Work to complete: Find and copy every line in the records that includes the string "destroyed".

Rendered images with source text
■ ■ ■ ■ ■
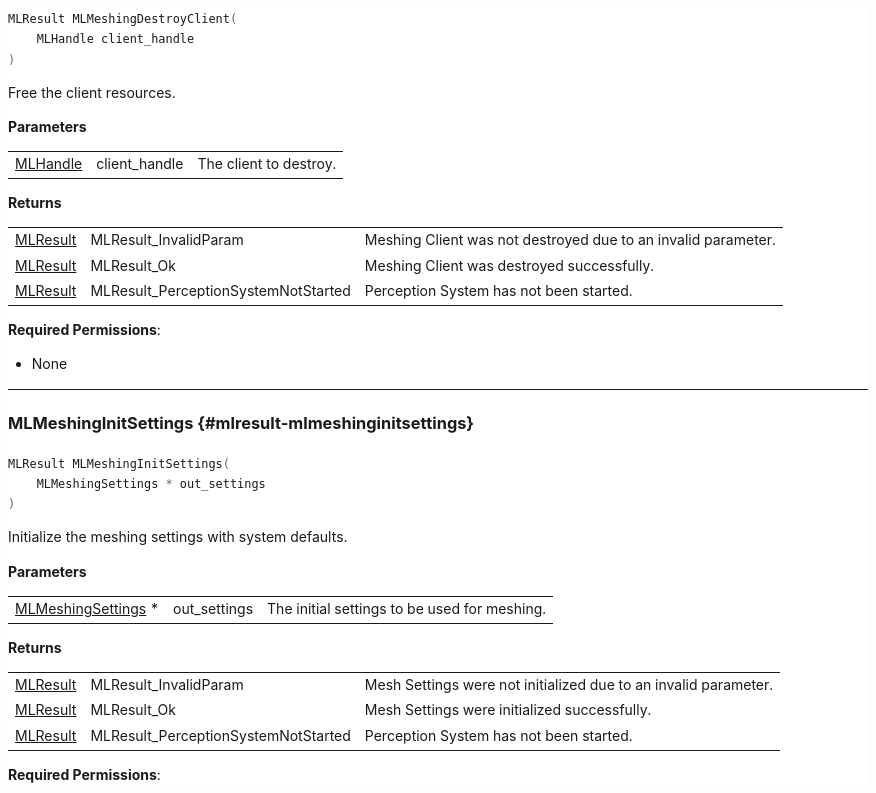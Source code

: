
 ```cpp
MLResult MLMeshingDestroyClient(
    MLHandle client_handle
)
```

Free the client resources. 

**Parameters**

|  |   |   |
|--|--|--|
| [MLHandle](/versioned_docs/version-02-Aug-2023/api-ref/api/Modules/group___platform/group___platform.md#uint64-t-mlhandle) |client_handle|The client to destroy.|

**Returns**

|  |   |   |
|--|--|--|
| [MLResult](/versioned_docs/version-02-Aug-2023/api-ref/api/Modules/group___platform/group___platform.md#int32-t-mlresult) |MLResult_InvalidParam|Meshing Client was not destroyed due to an invalid parameter. |
| [MLResult](/versioned_docs/version-02-Aug-2023/api-ref/api/Modules/group___platform/group___platform.md#int32-t-mlresult) |MLResult_Ok|Meshing Client was destroyed successfully. |
| [MLResult](/versioned_docs/version-02-Aug-2023/api-ref/api/Modules/group___platform/group___platform.md#int32-t-mlresult) |MLResult_PerceptionSystemNotStarted|Perception System has not been started.|
**Required Permissions**:

  * None 






-----------

### MLMeshingInitSettings {#mlresult-mlmeshinginitsettings}

```cpp
MLResult MLMeshingInitSettings(
    MLMeshingSettings * out_settings
)
```

Initialize the meshing settings with system defaults. 

**Parameters**

|  |   |   |
|--|--|--|
| [MLMeshingSettings](/versioned_docs/version-02-Aug-2023/api-ref/api/Modules/group___meshing2/struct_m_l_meshing_settings.md) * |out_settings|The initial settings to be used for meshing.|

**Returns**

|  |   |   |
|--|--|--|
| [MLResult](/versioned_docs/version-02-Aug-2023/api-ref/api/Modules/group___platform/group___platform.md#int32-t-mlresult) |MLResult_InvalidParam|Mesh Settings were not initialized due to an invalid parameter. |
| [MLResult](/versioned_docs/version-02-Aug-2023/api-ref/api/Modules/group___platform/group___platform.md#int32-t-mlresult) |MLResult_Ok|Mesh Settings were initialized successfully. |
| [MLResult](/versioned_docs/version-02-Aug-2023/api-ref/api/Modules/group___platform/group___platform.md#int32-t-mlresult) |MLResult_PerceptionSystemNotStarted|Perception System has not been started.|
**Required Permissions**:
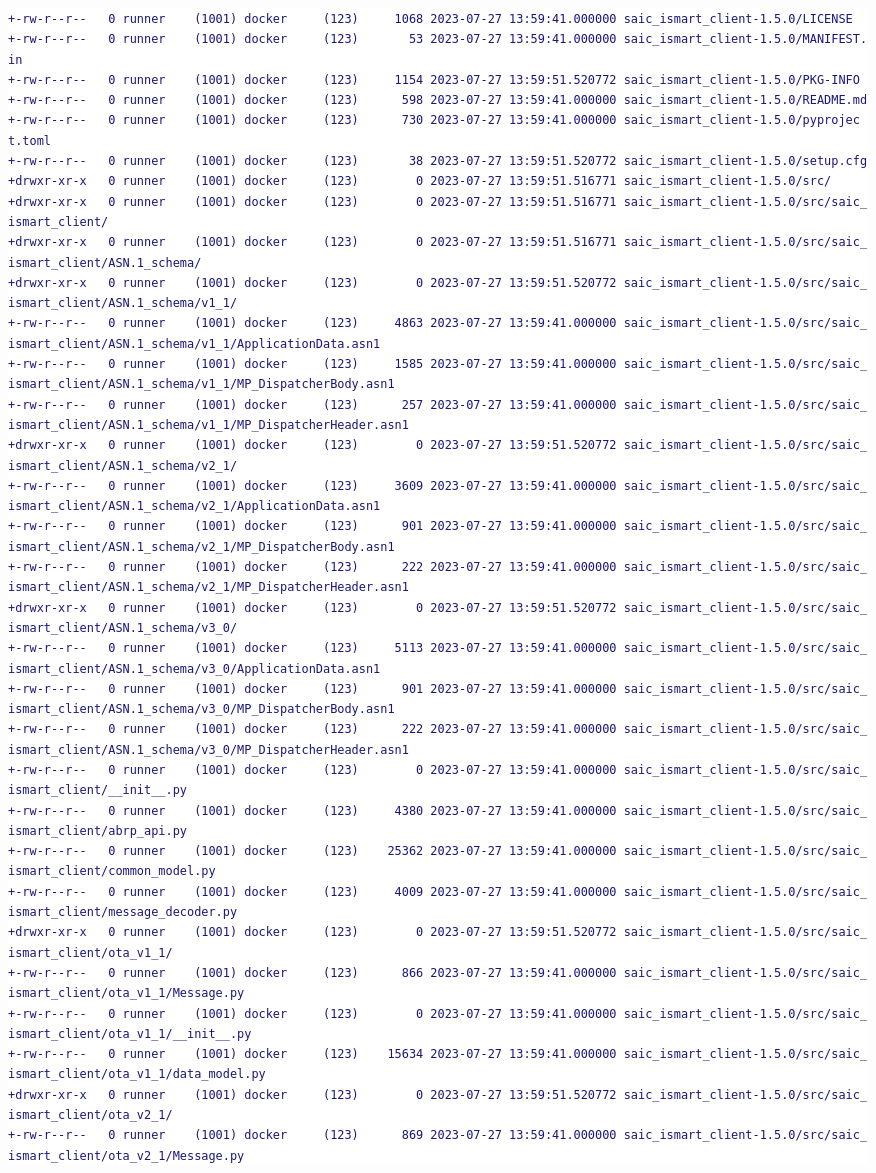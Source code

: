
 ```diff
+-rw-r--r--   0 runner    (1001) docker     (123)     1068 2023-07-27 13:59:41.000000 saic_ismart_client-1.5.0/LICENSE
+-rw-r--r--   0 runner    (1001) docker     (123)       53 2023-07-27 13:59:41.000000 saic_ismart_client-1.5.0/MANIFEST.in
+-rw-r--r--   0 runner    (1001) docker     (123)     1154 2023-07-27 13:59:51.520772 saic_ismart_client-1.5.0/PKG-INFO
+-rw-r--r--   0 runner    (1001) docker     (123)      598 2023-07-27 13:59:41.000000 saic_ismart_client-1.5.0/README.md
+-rw-r--r--   0 runner    (1001) docker     (123)      730 2023-07-27 13:59:41.000000 saic_ismart_client-1.5.0/pyproject.toml
+-rw-r--r--   0 runner    (1001) docker     (123)       38 2023-07-27 13:59:51.520772 saic_ismart_client-1.5.0/setup.cfg
+drwxr-xr-x   0 runner    (1001) docker     (123)        0 2023-07-27 13:59:51.516771 saic_ismart_client-1.5.0/src/
+drwxr-xr-x   0 runner    (1001) docker     (123)        0 2023-07-27 13:59:51.516771 saic_ismart_client-1.5.0/src/saic_ismart_client/
+drwxr-xr-x   0 runner    (1001) docker     (123)        0 2023-07-27 13:59:51.516771 saic_ismart_client-1.5.0/src/saic_ismart_client/ASN.1_schema/
+drwxr-xr-x   0 runner    (1001) docker     (123)        0 2023-07-27 13:59:51.520772 saic_ismart_client-1.5.0/src/saic_ismart_client/ASN.1_schema/v1_1/
+-rw-r--r--   0 runner    (1001) docker     (123)     4863 2023-07-27 13:59:41.000000 saic_ismart_client-1.5.0/src/saic_ismart_client/ASN.1_schema/v1_1/ApplicationData.asn1
+-rw-r--r--   0 runner    (1001) docker     (123)     1585 2023-07-27 13:59:41.000000 saic_ismart_client-1.5.0/src/saic_ismart_client/ASN.1_schema/v1_1/MP_DispatcherBody.asn1
+-rw-r--r--   0 runner    (1001) docker     (123)      257 2023-07-27 13:59:41.000000 saic_ismart_client-1.5.0/src/saic_ismart_client/ASN.1_schema/v1_1/MP_DispatcherHeader.asn1
+drwxr-xr-x   0 runner    (1001) docker     (123)        0 2023-07-27 13:59:51.520772 saic_ismart_client-1.5.0/src/saic_ismart_client/ASN.1_schema/v2_1/
+-rw-r--r--   0 runner    (1001) docker     (123)     3609 2023-07-27 13:59:41.000000 saic_ismart_client-1.5.0/src/saic_ismart_client/ASN.1_schema/v2_1/ApplicationData.asn1
+-rw-r--r--   0 runner    (1001) docker     (123)      901 2023-07-27 13:59:41.000000 saic_ismart_client-1.5.0/src/saic_ismart_client/ASN.1_schema/v2_1/MP_DispatcherBody.asn1
+-rw-r--r--   0 runner    (1001) docker     (123)      222 2023-07-27 13:59:41.000000 saic_ismart_client-1.5.0/src/saic_ismart_client/ASN.1_schema/v2_1/MP_DispatcherHeader.asn1
+drwxr-xr-x   0 runner    (1001) docker     (123)        0 2023-07-27 13:59:51.520772 saic_ismart_client-1.5.0/src/saic_ismart_client/ASN.1_schema/v3_0/
+-rw-r--r--   0 runner    (1001) docker     (123)     5113 2023-07-27 13:59:41.000000 saic_ismart_client-1.5.0/src/saic_ismart_client/ASN.1_schema/v3_0/ApplicationData.asn1
+-rw-r--r--   0 runner    (1001) docker     (123)      901 2023-07-27 13:59:41.000000 saic_ismart_client-1.5.0/src/saic_ismart_client/ASN.1_schema/v3_0/MP_DispatcherBody.asn1
+-rw-r--r--   0 runner    (1001) docker     (123)      222 2023-07-27 13:59:41.000000 saic_ismart_client-1.5.0/src/saic_ismart_client/ASN.1_schema/v3_0/MP_DispatcherHeader.asn1
+-rw-r--r--   0 runner    (1001) docker     (123)        0 2023-07-27 13:59:41.000000 saic_ismart_client-1.5.0/src/saic_ismart_client/__init__.py
+-rw-r--r--   0 runner    (1001) docker     (123)     4380 2023-07-27 13:59:41.000000 saic_ismart_client-1.5.0/src/saic_ismart_client/abrp_api.py
+-rw-r--r--   0 runner    (1001) docker     (123)    25362 2023-07-27 13:59:41.000000 saic_ismart_client-1.5.0/src/saic_ismart_client/common_model.py
+-rw-r--r--   0 runner    (1001) docker     (123)     4009 2023-07-27 13:59:41.000000 saic_ismart_client-1.5.0/src/saic_ismart_client/message_decoder.py
+drwxr-xr-x   0 runner    (1001) docker     (123)        0 2023-07-27 13:59:51.520772 saic_ismart_client-1.5.0/src/saic_ismart_client/ota_v1_1/
+-rw-r--r--   0 runner    (1001) docker     (123)      866 2023-07-27 13:59:41.000000 saic_ismart_client-1.5.0/src/saic_ismart_client/ota_v1_1/Message.py
+-rw-r--r--   0 runner    (1001) docker     (123)        0 2023-07-27 13:59:41.000000 saic_ismart_client-1.5.0/src/saic_ismart_client/ota_v1_1/__init__.py
+-rw-r--r--   0 runner    (1001) docker     (123)    15634 2023-07-27 13:59:41.000000 saic_ismart_client-1.5.0/src/saic_ismart_client/ota_v1_1/data_model.py
+drwxr-xr-x   0 runner    (1001) docker     (123)        0 2023-07-27 13:59:51.520772 saic_ismart_client-1.5.0/src/saic_ismart_client/ota_v2_1/
+-rw-r--r--   0 runner    (1001) docker     (123)      869 2023-07-27 13:59:41.000000 saic_ismart_client-1.5.0/src/saic_ismart_client/ota_v2_1/Message.py
```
■ ■ ■ ■ ■
Solution for this task:
| [MLResult](/versioned_docs/version-02-Aug-2023/api-ref/api/Modules/group___platform/group___platform.md#int32-t-mlresult) |MLResult_InvalidParam|Meshing Client was not destroyed due to an invalid parameter. |
| [MLResult](/versioned_docs/version-02-Aug-2023/api-ref/api/Modules/group___platform/group___platform.md#int32-t-mlresult) |MLResult_Ok|Meshing Client was destroyed successfully. |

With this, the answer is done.